■ PROBLEM TO WORK ON ■
Whenever a line below holds the word "devops", copy that line.
▽
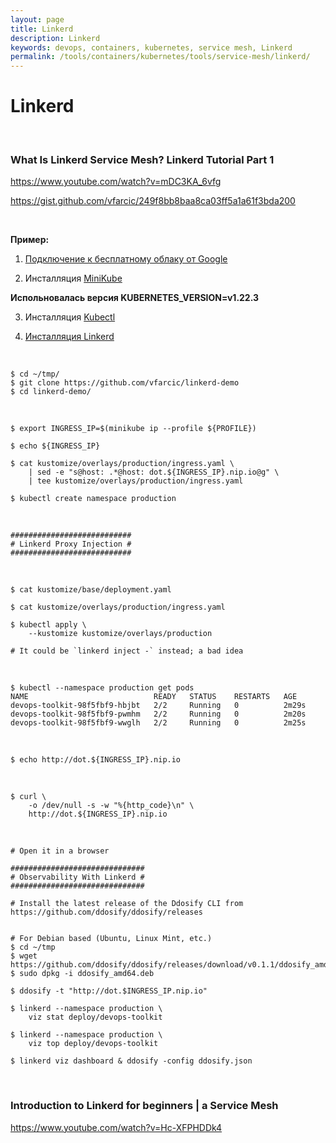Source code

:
 ```yaml
---
layout: page
title: Linkerd
description: Linkerd
keywords: devops, containers, kubernetes, service mesh, Linkerd
permalink: /tools/containers/kubernetes/tools/service-mesh/linkerd/
---
```


# Linkerd

<br/>

### What Is Linkerd Service Mesh? Linkerd Tutorial Part 1

https://www.youtube.com/watch?v=mDC3KA_6vfg

https://gist.github.com/vfarcic/249f8bb8baa8ca03ff5a1a61f3bda200

<br/>

**Пример:**

1. [Подключение к бесплатному облаку от Google](/tools/clouds/google/google-cloud-shell/setup/)

2. Инсталляция [MiniKube](/tools/containers/kubernetes/minikube/setup/)

**Испольновалась версия KUBERNETES_VERSION=v1.22.3**

3. Инсталляция [Kubectl](/tools/containers/kubernetes/tools/kubectl/)

4. [Инсталляция Linkerd](/tools/containers/kubernetes/tools/service-mesh/linkerd/setup/)

<br/>

```
$ cd ~/tmp/
$ git clone https://github.com/vfarcic/linkerd-demo
$ cd linkerd-demo/
```

<br/>

```
$ export INGRESS_IP=$(minikube ip --profile ${PROFILE})

$ echo ${INGRESS_IP}

$ cat kustomize/overlays/production/ingress.yaml \
    | sed -e "s@host: .*@host: dot.${INGRESS_IP}.nip.io@g" \
    | tee kustomize/overlays/production/ingress.yaml

$ kubectl create namespace production
```

<br/>

```
###########################
# Linkerd Proxy Injection #
###########################
```

<br/>

```
$ cat kustomize/base/deployment.yaml

$ cat kustomize/overlays/production/ingress.yaml

$ kubectl apply \
    --kustomize kustomize/overlays/production

# It could be `linkerd inject -` instead; a bad idea
```

<br/>

```
$ kubectl --namespace production get pods
NAME                            READY   STATUS    RESTARTS   AGE
devops-toolkit-98f5fbf9-hbjbt   2/2     Running   0          2m29s
devops-toolkit-98f5fbf9-pwmhm   2/2     Running   0          2m20s
devops-toolkit-98f5fbf9-wwglh   2/2     Running   0          2m25s
```

<br/>

```
$ echo http://dot.${INGRESS_IP}.nip.io
```

<br/>

```
$ curl \
    -o /dev/null -s -w "%{http_code}\n" \
    http://dot.${INGRESS_IP}.nip.io
```

<!--

<br/>

```
$ curl \
 -o /dev/null -s -w "%{http_code}\n" \
 -H "Host: dot.${INGRESS_IP}.nip.io" \
 "http://192.168.49.2"
```
-->

<br/>

```
# Open it in a browser

##############################
# Observability With Linkerd #
##############################

# Install the latest release of the Ddosify CLI from https://github.com/ddosify/ddosify/releases


# For Debian based (Ubuntu, Linux Mint, etc.)
$ cd ~/tmp
$ wget https://github.com/ddosify/ddosify/releases/download/v0.1.1/ddosify_amd64.deb
$ sudo dpkg -i ddosify_amd64.deb

$ ddosify -t "http://dot.$INGRESS_IP.nip.io"

$ linkerd --namespace production \
    viz stat deploy/devops-toolkit

$ linkerd --namespace production \
    viz top deploy/devops-toolkit

$ linkerd viz dashboard & ddosify -config ddosify.json
```

<br/>

### Introduction to Linkerd for beginners | a Service Mesh

https://www.youtube.com/watch?v=Hc-XFPHDDk4
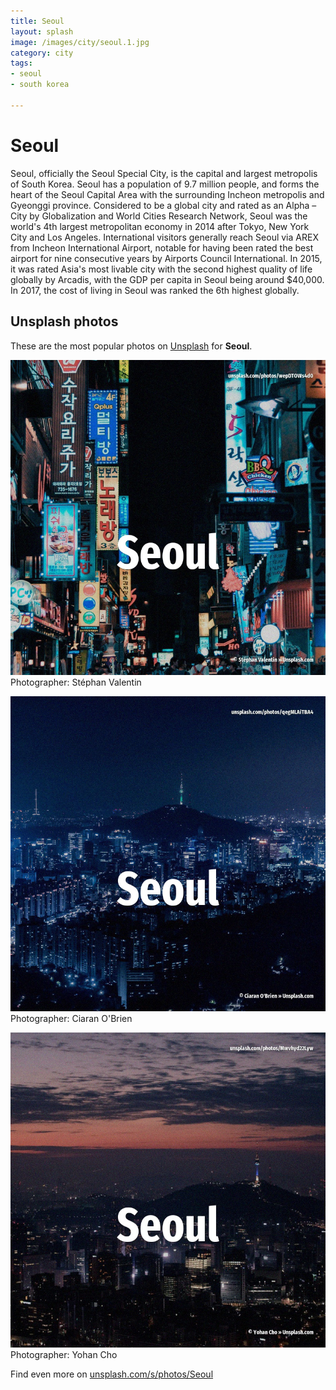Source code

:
 ```yaml
---
title: Seoul
layout: splash
image: /images/city/seoul.1.jpg
category: city
tags:
- seoul
- south korea

---
```

# Seoul

Seoul, officially the Seoul Special City, is the capital and largest metropolis of South Korea.
Seoul has a population of 9.7 million people, and forms the heart of the Seoul Capital Area with 
the surrounding Incheon metropolis and Gyeonggi province.
Considered to be a global city and rated as an Alpha – City by Globalization and World Cities 
Research Network, Seoul was the world's 4th largest metropolitan economy in 2014 after Tokyo, New 
York City and Los Angeles.
International visitors generally reach Seoul via AREX from Incheon International Airport, notable 
for having been rated the best airport for nine consecutive years  by Airports Council 
International.
In 2015, it was rated Asia's most livable city with the second highest quality of life globally by 
Arcadis, with the GDP per capita  in Seoul being around $40,000.
In 2017, the cost of living in Seoul was ranked the 6th highest globally.

 
## Unsplash photos
These are the most popular photos on [Unsplash](https://unsplash.com) for **Seoul**.
 
![Seoul](/images/city/seoul.1.jpg)
Photographer:  Stéphan Valentin
 
![Seoul](/images/city/seoul.2.jpg)
Photographer:  Ciaran O'Brien
 
![Seoul](/images/city/seoul.3.jpg)
Photographer:  Yohan Cho
 
Find even more on [unsplash.com/s/photos/Seoul](https://unsplash.com/s/photos/Seoul)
△
■ EXERCISE OUTPUT ■
keywords: devops, containers, kubernetes, service mesh, Linkerd
devops-toolkit-98f5fbf9-hbjbt   2/2     Running   0          2m29s
devops-toolkit-98f5fbf9-pwmhm   2/2     Running   0          2m20s
devops-toolkit-98f5fbf9-wwglh   2/2     Running   0          2m25s
    viz stat deploy/devops-toolkit
    viz top deploy/devops-toolkit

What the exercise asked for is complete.